In [None]:
import os
os.chdir("..")

In [None]:
import os

import time
import pandas as pd
from tqdm import tqdm

from transformers import AutoTokenizer, AutoModelForCausalLM
import transformers
import torch

In [None]:
tqdm.pandas()

In [None]:
from huggingface_hub import notebook_login
notebook_login()

# Get predictions from Llama 2

In [None]:
model_name = "meta-llama/Llama-2-7b-chat-hf"

In [None]:
tokenizer = AutoTokenizer.from_pretrained(model_name)

In [None]:
pipeline = transformers.pipeline(
    "text-generation",
    model=model_name,
    torch_dtype=torch.float16,
    device_map="cuda"
)

In [None]:
BATCH_SIZE = 12

In [None]:
def get_LLAMA_pred(text_frmtd, claim, prompt):
    prompt_frmt = prompt.format(
        TWEET=text_frmtd,
        CLAIM=claim,
    )

    sequences = pipeline(
        prompt_frmt,
        do_sample=True,
        top_k=10,
        num_return_sequences=1,
        eos_token_id=tokenizer.eos_token_id,
        max_new_tokens=1
    )

    resp = sequences[0]['generated_text'].split()[-1]

    return resp

def get_llama_2_claim_preds(text, claims_list, prompt):
    results = dict()
    for claim in claims_list:
        results[claim] = get_LLAMA_pred(text, claim, prompt)
    return results

## Climate change task

In [None]:
df = pd.read_pickle('./data/climate_change/testing.pkl')

In [None]:
claims_list_cc = sorted(list(set([k for l in df["FSL_BART"].to_list() for k in l])))

In [None]:
prompt_cc = '''Decide whether the text implies the claim, answering with YES or NO. For example:

Text: If you discover Earths temperature has stabilized at a local high since 1998, you can expect it to begin cooling soon.

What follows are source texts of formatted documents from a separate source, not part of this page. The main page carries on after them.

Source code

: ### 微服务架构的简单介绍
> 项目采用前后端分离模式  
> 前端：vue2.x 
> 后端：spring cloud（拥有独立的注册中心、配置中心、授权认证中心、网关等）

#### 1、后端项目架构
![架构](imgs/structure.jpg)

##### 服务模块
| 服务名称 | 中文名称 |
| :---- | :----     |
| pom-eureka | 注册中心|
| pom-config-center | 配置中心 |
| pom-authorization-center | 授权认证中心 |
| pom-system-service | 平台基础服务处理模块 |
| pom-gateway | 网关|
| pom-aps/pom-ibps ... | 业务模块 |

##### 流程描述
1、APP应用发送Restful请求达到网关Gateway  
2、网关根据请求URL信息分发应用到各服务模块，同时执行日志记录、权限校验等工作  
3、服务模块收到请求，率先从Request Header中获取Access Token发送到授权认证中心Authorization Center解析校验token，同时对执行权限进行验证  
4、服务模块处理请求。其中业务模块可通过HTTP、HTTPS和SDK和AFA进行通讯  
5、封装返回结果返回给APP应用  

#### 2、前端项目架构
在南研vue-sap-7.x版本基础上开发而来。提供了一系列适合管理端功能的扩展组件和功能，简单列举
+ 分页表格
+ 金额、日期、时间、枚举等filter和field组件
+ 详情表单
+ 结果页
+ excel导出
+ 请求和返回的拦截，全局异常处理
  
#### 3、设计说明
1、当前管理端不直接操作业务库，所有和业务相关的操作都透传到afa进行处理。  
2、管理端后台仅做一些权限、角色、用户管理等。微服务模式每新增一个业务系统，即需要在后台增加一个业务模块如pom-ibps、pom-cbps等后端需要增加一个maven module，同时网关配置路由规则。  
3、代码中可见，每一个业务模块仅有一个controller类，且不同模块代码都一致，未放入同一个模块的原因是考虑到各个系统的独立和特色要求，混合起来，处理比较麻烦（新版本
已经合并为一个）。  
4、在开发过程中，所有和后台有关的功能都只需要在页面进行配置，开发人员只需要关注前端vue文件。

Maybe -15C. Because a new ice age has begun.
Claim: We are heading into an ice age
Answer: Yes

Text: Congress and the next Administration should open access to America's abundant reserves, reduce the regulatory burden, and let states regulate energy production within their borders.
Claim: Global warming is not happening
Answer: No

Text: {TWEET}
Claim: {CLAIM}
Answer: '''

In [None]:
df["Llama-2"] = df["text"].apply(lambda x: get_llama_2_claim_preds(x, claims_list_cc, prompt_cc))

In [None]:
df.to_pickle('./data/climate_change/testing.pkl')

## Topic stance task

In [None]:
df = pd.read_pickle('./data/topic_stance/testing.pkl')

### Topic

In [None]:
claims_list_t = sorted(list(set(df["Target"].to_list())))

In [None]:
prompt_t = '''Decide whether the topic relates to the text, answering with YES or NO. For example:

Text: SO EXCITING! Meaningful climate change action is on the way!
Topic: Climate Change is a Real Concern
Answer: Yes

Text: Blessed are the peacemakers, for they shall be called children of God. Matthew 5:9
Topic: Feminist Movement
Answer: No

Text: {TWEET}
Topic: {CLAIM}
Answer: '''

In [None]:
df["Llama-2"] = df["text"].apply(lambda x: get_llama_2_claim_preds(x, claims_list_t, prompt_t))

### Stance

In [None]:
prompt_s = '''Decide whether the topic relates to the text, answering with ANTI, PRO or NEUTRAL. For example:

Text: SO EXCITING! Meaningful climate change action is on the way! 
Topic: Climate Change is a Real Concern
Stance: Pro

Text: Let's agree that it's not ok to kill a 7lbs baby in the uterus
Topic: Legalization of Abortion
Stance: Anti

Text: {TWEET}
Topic: {CLAIM}
Stance: '''

In [None]:
def get_llama_2_stance_pred(text, topic_preds):
    results = dict()
    for claim in topic_preds:
    if topic_preds[claim].lower().strip() == "yes":
        results[claim] = get_LLAMA_pred(text, claim, prompt_4)
        print(results[claim])
        input()
    return results

In [None]:
df["Llama-2_STANCE"] = df.apply(lambda x: get_llama_2_stance_pred(x["Tweet"], x["Llama-2"]), axis=1)

In [None]:
df.to_pickle('./data/topic_stance/testing.pkl')

## Depression task

In [None]:
df = pd.read_pickle('./data/depression/testing.pkl')

In [None]:
claims_list_depr = sorted(list(set([k for l in df["FSL_BART"].to_list() for k in l])))

In [None]:
prompt_depr = '''Decide whether the text implies the claim, answering with YES or NO. For example:

Text: Everything I used to be passionate about has gone down the drain.
Claim: It's hard to get interested in anything
Answer: Yes

Text: I cry and care too much, which leaves me burnt out and exhausted.
Claim: I dislike myself
Answer: No

Text: {TWEET}
Claim: {CLAIM}
Answer: '''

In [None]:
df["Llama-2"] = df["Sentence"].apply(lambda x: get_llama_2_claim_preds(x, claims_list_depr, prompt_depr))

In [None]:
df.to_pickle('./data/depression/testing.pkl')